Écartant discrètement le rideau, Victor jette un œil sur la salle depuis les coulisses.
— Alors ? lui demande Olivier.
— C'est plein. Si on se ramasse ce soir, il y aura pas mal de témoins.
Étant donné la situation particulière, même ceux qui d'habitude ne restent pas pour la représentation comptent bien y assister. Les deux hommes retournent en hâte vers les loges, où Maximilien tente de rassurer Céline.
— Ne pense à rien d'autre qu'à ton texte. Même si au travers de la dramaturgie, nous ne sommes pas alliés, dans le jeu n'hésite pas à t'appuyer sur moi.
L'actrice d'un soir est bombardée de conseils. Tout le monde lui en donne. Nicolas, la régie, Chantal, Taylor… Elle n'en peut plus. Tout se mélange dans sa pauvre tête. Il n'y a que Norbert pour se taire et lui témoigner une compassion muette. Avec ses boutons cousus à la place des yeux, il semble lui lancer un regard de soutien. Daniel est venu lui expliquer que, de toute façon, rien de ce qui va se passer n'est grave parce qu'on finit tous par mourir. Annie aussi a voulu lui dire un mot, mais elle a vu une araignée, alors ses encouragements se sont mués en cris et jurons.
Eugénie débarque dans la loge comme une tornade.
— Allez tout le monde, merci de vos visites ! fait-elle en tapant dans ses mains. Maintenant, on laisse la demoiselle se concentrer !
Une fois la porte de la loge refermée, Eugénie s'assoit près de son amie, qui reste prostrée.
— Tu veux que je te laisse aussi ?
— Non, s'il te plaît, reste. Sinon je vais me flinguer.
— Pas évident d'y arriver avec une brosse à cheveux et du fond de teint…

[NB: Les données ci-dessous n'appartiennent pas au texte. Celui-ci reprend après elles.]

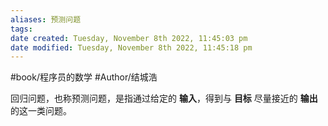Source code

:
 ```yaml
---
aliases: 预测问题
tags: 
date created: Tuesday, November 8th 2022, 11:45:03 pm
date modified: Tuesday, November 8th 2022, 11:45:18 pm
---
```

#book/程序员的数学 
#Author/结城浩 

回归问题，也称预测问题，是指通过给定的 **输入**，得到与 **目标** 尽量接近的 **输出** 的这一类问题。
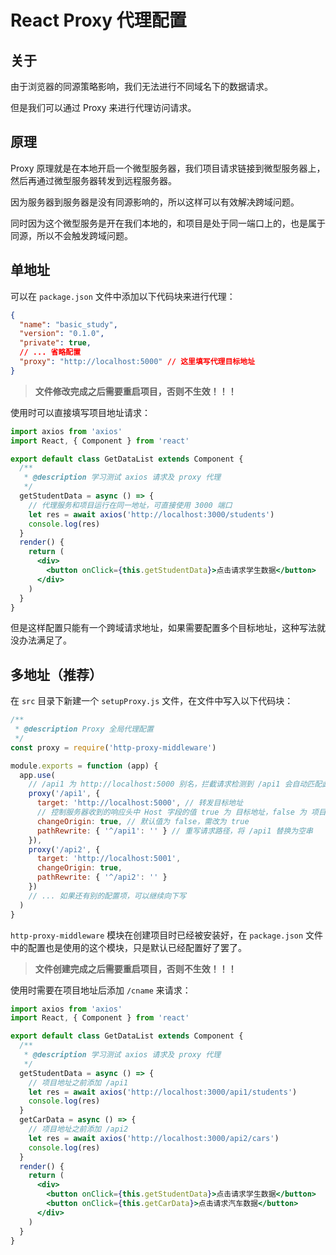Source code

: # React Proxy 代理配置

## 关于

由于浏览器的同源策略影响，我们无法进行不同域名下的数据请求。

但是我们可以通过 Proxy 来进行代理访问请求。

## 原理

Proxy 原理就是在本地开启一个微型服务器，我们项目请求链接到微型服务器上，然后再通过微型服务器转发到远程服务器。

因为服务器到服务器是没有同源影响的，所以这样可以有效解决跨域问题。

同时因为这个微型服务是开在我们本地的，和项目是处于同一端口上的，也是属于同源，所以不会触发跨域问题。

## 单地址

可以在 `package.json` 文件中添加以下代码块来进行代理：

```json
{
  "name": "basic_study",
  "version": "0.1.0",
  "private": true,
  // ... 省略配置
  "proxy": "http://localhost:5000" // 这里填写代理目标地址
}
```

> **文件修改完成之后需要重启项目，否则不生效！！！**

使用时可以直接填写项目地址请求：

```jsx
import axios from 'axios'
import React, { Component } from 'react'

export default class GetDataList extends Component {
  /**
   * @description 学习测试 axios 请求及 proxy 代理
   */
  getStudentData = async () => {
    // 代理服务和项目运行在同一地址，可直接使用 3000 端口
    let res = await axios('http://localhost:3000/students')
    console.log(res)
  }
  render() {
    return (
      <div>
        <button onClick={this.getStudentData}>点击请求学生数据</button>
      </div>
    )
  }
}
```

但是这样配置只能有一个跨域请求地址，如果需要配置多个目标地址，这种写法就没办法满足了。

## 多地址（推荐）

在 `src` 目录下新建一个 `setupProxy.js` 文件，在文件中写入以下代码块：

```js
/**
 * @description Proxy 全局代理配置
 */
const proxy = require('http-proxy-middleware')

module.exports = function (app) {
  app.use(
    // /api1 为 http://localhost:5000 别名，拦截请求检测到 /api1 会自动匹配此规则
    proxy('/api1', {
      target: 'http://localhost:5000', // 转发目标地址
      // 控制服务器收到的响应头中 Host 字段的值 true 为 目标地址，false 为 项目地址
      changeOrigin: true, // 默认值为 false，需改为 true
      pathRewrite: { '^/api1': '' } // 重写请求路径，将 /api1 替换为空串
    }),
    proxy('/api2', {
      target: 'http://localhost:5001',
      changeOrigin: true,
      pathRewrite: { '^/api2': '' }
    })
    // ... 如果还有别的配置项，可以继续向下写
  )
}
```

`http-proxy-middleware` 模块在创建项目时已经被安装好，在 `package.json` 文件中的配置也是使用的这个模块，只是默认已经配置好了罢了。

> **文件创建完成之后需要重启项目，否则不生效！！！**

使用时需要在项目地址后添加 `/cname` 来请求：

```jsx
import axios from 'axios'
import React, { Component } from 'react'

export default class GetDataList extends Component {
  /**
   * @description 学习测试 axios 请求及 proxy 代理
   */
  getStudentData = async () => {
    // 项目地址之前添加 /api1
    let res = await axios('http://localhost:3000/api1/students')
    console.log(res)
  }
  getCarData = async () => {
    // 项目地址之前添加 /api2
    let res = await axios('http://localhost:3000/api2/cars')
    console.log(res)
  }
  render() {
    return (
      <div>
        <button onClick={this.getStudentData}>点击请求学生数据</button>
        <button onClick={this.getCarData}>点击请求汽车数据</button>
      </div>
    )
  }
}
```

Céline a un pauvre sourire et demande :
— Où est Juliette ?
— Dans la salle, avec Loïc. En N10 et N11. Elle t'embrasse. Tu les verrais, ils sont collés l'un à l'autre, mais sans oser se toucher.
— C'est possible, techniquement ?
— Ça donne un truc bizarre.
— J'espère qu'il ne la décevra jamais.
— Ce que tu vas jouer ce soir ne parle que de cela. Je suis heureuse que Loïc découvre cette histoire qui, un jour peut-être, lui évitera de faire du mal à notre Juju.

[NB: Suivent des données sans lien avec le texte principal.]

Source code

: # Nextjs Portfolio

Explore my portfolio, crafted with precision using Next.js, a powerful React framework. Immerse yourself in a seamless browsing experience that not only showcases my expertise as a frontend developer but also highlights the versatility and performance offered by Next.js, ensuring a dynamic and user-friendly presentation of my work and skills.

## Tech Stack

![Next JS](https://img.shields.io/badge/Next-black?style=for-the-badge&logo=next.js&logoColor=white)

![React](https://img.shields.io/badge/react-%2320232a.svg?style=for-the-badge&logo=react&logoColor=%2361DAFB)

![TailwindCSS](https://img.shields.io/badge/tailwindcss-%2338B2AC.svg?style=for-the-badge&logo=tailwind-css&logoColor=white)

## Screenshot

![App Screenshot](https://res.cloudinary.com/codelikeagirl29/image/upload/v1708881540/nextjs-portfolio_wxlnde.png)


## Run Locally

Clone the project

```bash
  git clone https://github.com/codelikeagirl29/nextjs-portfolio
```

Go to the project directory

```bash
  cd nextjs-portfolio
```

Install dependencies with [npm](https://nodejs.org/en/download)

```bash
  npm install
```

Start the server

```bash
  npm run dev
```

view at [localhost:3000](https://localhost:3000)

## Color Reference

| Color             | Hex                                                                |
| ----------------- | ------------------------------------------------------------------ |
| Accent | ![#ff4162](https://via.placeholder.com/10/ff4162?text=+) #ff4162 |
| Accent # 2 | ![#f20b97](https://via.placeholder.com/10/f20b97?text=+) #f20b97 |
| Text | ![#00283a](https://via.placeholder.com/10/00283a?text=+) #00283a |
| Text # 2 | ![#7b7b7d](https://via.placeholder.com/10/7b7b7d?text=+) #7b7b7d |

— Et c'est moi qui vais lui jouer la fable…
— À titre tout à fait personnel, je trouve le hasard magnifique. Toi qui joues cette histoire pour Juliette et son amoureux.
— C'est vrai, c'est joli. Mais je crois quand même qu'on fait une énorme bêtise.
— Tu sais mieux que personne ce que « couvrir un risque » signifie, alors dis-toi que tu es notre assurance-vie, notre filet de sécurité.
— J'espère ne pas craquer.
On toque à la porte. Eugénie se lève d'un bond, prête à protéger son amie d'une visite inopportune ou d'une nouvelle salve de conseils. Elle va ouvrir.
Dans le couloir, c'est toujours l'effervescence. Natacha s'avance et referme derrière elle. Les yeux embués de larmes, elle fixe Céline. Elle voudrait parler mais ne peut pas. Elle est venue avec une feuille, un mot écrit qu'elle lui tend.
« N'aie pas peur. Te faire jouer est une bonne idée. Si tu y vas en doutant, tu échoueras. Jette-toi dans le vide et tu verras que le public te portera. Je vis cela à chaque fois. Je suis avec toi. »
Ayant lu, Céline regarde Natacha dans les yeux. La comédienne esquisse un sourire en joignant ses mains, comme pour une prière. Puis elle prend la couturière dans ses bras.
On frappe à nouveau à la porte. Cette fois, Eugénie grogne. C'est un assistant régie qui annonce :
— Céline, tu dois rejoindre le plateau dans quatre minutes. Je viens t'équiper avec l'oreillette. Nicolas sera dans le trou du souffleur pour t'aider si tu oublies des répliques.
— Pas de danger que j'en oublie, c'est l'histoire de ma vie.
Le jeune homme aide l'actrice d'un soir à poser le transmetteur miniature.
— Trois minutes, lui précise-t-il.
— C'est bien suffisant pour que j'aille vomir.